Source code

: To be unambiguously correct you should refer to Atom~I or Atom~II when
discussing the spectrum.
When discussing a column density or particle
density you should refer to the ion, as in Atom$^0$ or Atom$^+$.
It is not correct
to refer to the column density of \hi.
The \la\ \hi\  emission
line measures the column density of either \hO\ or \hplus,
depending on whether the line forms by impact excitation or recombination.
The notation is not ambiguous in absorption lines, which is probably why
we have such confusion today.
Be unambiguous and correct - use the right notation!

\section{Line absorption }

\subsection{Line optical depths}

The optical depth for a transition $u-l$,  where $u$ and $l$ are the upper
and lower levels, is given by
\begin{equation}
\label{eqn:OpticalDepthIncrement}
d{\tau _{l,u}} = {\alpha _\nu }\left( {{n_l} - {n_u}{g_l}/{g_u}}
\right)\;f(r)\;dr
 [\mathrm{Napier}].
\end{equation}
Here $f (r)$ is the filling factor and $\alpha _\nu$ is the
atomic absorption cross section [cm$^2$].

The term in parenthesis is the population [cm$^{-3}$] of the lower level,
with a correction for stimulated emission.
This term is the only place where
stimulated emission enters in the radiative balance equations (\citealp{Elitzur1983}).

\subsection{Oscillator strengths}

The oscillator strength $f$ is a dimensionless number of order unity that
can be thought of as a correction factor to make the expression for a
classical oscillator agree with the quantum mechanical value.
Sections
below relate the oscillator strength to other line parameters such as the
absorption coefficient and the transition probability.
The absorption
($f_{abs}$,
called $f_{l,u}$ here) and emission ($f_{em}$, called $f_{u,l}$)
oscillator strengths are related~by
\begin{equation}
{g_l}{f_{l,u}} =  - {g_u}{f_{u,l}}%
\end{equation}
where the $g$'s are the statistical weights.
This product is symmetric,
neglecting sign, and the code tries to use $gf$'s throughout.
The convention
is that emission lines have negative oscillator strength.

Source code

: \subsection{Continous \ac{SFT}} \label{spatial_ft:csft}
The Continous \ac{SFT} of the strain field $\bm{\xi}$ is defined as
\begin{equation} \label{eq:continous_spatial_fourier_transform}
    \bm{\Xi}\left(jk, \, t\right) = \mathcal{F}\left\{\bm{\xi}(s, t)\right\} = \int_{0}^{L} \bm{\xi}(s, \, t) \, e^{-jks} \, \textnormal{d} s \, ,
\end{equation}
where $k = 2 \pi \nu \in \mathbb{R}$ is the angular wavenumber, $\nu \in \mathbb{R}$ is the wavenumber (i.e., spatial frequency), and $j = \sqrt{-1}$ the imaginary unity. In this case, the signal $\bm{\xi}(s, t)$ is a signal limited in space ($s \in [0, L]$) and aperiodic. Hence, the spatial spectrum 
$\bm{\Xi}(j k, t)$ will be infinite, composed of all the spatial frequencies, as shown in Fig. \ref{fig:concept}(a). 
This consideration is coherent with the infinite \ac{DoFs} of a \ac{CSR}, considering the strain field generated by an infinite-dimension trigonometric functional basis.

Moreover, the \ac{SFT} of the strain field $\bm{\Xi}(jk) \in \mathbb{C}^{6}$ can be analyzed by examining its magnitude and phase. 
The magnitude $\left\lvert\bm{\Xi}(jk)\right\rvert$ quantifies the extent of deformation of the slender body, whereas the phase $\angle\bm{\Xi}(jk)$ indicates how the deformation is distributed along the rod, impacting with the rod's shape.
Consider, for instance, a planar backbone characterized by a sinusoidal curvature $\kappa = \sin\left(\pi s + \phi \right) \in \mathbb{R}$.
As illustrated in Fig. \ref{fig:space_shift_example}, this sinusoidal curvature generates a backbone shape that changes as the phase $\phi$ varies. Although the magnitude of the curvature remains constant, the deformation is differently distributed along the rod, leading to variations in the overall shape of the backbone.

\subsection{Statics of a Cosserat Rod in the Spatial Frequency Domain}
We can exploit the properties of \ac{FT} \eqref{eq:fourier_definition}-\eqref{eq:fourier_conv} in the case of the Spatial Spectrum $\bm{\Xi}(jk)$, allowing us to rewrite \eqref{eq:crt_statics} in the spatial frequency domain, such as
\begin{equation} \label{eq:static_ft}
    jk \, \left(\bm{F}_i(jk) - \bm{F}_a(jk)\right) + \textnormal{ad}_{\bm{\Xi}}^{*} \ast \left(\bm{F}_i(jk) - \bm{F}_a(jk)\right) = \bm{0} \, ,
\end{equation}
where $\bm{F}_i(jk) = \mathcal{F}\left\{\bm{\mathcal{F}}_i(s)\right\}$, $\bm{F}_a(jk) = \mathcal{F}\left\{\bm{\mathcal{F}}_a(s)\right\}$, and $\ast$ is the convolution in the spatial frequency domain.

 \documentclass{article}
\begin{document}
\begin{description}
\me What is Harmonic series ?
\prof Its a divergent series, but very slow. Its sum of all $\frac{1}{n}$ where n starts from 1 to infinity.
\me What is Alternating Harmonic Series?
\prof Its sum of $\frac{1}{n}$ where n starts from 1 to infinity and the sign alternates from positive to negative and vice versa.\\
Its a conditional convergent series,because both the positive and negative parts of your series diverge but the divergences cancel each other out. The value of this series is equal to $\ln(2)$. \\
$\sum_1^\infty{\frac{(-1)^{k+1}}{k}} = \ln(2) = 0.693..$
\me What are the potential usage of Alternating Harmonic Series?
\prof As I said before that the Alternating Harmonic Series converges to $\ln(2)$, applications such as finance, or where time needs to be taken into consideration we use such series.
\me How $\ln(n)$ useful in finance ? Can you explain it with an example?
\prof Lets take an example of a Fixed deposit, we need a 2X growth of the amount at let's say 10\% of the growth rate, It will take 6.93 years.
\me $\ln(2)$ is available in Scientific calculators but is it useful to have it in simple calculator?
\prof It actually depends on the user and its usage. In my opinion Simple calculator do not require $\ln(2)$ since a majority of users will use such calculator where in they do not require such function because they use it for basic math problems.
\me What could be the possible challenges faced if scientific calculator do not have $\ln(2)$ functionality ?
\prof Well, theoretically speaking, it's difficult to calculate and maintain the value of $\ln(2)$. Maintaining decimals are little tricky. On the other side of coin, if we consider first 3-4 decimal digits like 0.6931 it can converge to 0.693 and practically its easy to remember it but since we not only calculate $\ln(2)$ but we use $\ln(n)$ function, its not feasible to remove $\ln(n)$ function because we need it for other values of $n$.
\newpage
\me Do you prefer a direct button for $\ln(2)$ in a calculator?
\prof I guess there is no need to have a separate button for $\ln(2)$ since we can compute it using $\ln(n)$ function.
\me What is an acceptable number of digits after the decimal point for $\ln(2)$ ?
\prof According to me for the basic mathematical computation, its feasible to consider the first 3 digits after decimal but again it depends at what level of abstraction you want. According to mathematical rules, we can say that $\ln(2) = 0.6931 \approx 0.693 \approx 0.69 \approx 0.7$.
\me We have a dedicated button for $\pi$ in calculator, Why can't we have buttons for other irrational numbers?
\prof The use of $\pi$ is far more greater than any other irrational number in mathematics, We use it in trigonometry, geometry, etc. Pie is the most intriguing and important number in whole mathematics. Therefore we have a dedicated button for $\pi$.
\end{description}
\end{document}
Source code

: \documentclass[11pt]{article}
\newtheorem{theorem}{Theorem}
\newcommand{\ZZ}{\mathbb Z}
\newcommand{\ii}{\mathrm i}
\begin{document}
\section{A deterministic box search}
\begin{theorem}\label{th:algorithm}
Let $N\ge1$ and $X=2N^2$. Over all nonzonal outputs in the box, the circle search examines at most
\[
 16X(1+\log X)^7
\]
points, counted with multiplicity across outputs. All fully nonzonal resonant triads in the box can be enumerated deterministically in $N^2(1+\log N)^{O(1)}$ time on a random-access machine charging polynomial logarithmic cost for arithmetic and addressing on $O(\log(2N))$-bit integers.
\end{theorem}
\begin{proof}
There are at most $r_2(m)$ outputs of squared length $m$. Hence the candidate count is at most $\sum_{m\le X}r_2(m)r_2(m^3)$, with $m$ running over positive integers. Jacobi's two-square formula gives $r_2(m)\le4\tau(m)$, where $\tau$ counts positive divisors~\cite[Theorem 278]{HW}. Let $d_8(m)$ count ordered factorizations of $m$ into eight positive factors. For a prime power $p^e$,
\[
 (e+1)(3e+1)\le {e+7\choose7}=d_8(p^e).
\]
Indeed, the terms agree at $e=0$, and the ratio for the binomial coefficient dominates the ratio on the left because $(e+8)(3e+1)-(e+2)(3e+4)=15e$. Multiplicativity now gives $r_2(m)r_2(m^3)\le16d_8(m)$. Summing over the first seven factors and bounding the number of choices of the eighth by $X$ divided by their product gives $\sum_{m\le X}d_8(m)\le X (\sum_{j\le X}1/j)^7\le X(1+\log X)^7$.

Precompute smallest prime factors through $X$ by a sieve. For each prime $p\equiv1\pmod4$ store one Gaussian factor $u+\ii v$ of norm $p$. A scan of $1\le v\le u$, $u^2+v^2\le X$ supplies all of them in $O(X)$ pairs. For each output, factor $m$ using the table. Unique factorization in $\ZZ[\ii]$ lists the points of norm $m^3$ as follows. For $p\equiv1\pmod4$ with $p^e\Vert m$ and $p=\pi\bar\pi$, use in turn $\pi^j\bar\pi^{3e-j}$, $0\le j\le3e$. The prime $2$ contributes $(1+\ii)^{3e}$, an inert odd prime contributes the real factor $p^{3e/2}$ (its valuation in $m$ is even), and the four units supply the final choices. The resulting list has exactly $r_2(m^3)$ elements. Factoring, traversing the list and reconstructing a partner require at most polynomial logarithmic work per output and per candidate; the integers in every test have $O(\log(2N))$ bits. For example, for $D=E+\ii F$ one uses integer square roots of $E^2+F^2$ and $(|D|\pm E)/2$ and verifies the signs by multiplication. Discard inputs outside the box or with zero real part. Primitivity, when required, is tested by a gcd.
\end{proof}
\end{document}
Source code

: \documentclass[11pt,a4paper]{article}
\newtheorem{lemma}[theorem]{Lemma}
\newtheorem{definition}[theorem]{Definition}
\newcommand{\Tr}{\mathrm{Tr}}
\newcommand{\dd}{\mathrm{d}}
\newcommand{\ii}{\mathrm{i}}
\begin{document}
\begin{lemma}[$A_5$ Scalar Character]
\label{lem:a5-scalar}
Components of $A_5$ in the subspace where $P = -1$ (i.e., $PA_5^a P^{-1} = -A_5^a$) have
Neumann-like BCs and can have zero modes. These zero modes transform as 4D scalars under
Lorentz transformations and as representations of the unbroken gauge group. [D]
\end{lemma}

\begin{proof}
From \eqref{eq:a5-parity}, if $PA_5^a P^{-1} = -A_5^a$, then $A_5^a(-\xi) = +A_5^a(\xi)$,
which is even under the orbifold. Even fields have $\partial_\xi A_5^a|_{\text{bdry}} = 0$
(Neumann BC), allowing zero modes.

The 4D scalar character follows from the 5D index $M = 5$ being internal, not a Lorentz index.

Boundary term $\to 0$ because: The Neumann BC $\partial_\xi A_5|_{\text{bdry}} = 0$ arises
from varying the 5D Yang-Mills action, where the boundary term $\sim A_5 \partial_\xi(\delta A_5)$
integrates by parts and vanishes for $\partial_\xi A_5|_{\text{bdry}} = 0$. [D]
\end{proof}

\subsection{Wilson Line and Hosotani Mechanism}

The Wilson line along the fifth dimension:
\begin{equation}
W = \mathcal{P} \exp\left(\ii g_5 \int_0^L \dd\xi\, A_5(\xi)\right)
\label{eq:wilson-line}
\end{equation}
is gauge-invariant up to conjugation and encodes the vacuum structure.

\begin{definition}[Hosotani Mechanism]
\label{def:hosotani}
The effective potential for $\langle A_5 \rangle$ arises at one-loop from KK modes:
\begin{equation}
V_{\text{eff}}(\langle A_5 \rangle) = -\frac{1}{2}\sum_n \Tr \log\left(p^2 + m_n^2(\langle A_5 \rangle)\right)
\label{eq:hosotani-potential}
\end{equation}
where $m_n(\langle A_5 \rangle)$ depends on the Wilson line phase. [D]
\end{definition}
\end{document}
+++++
▸ **Exercise prompt**
Identify the lines above that contain the word "Lorentz", then copy them.

▸ **Answer to this exercise**
Lorentz transformations and as representations of the unbroken gauge group. [D]
The 4D scalar character follows from the 5D index $M = 5$ being internal, not a Lorentz index.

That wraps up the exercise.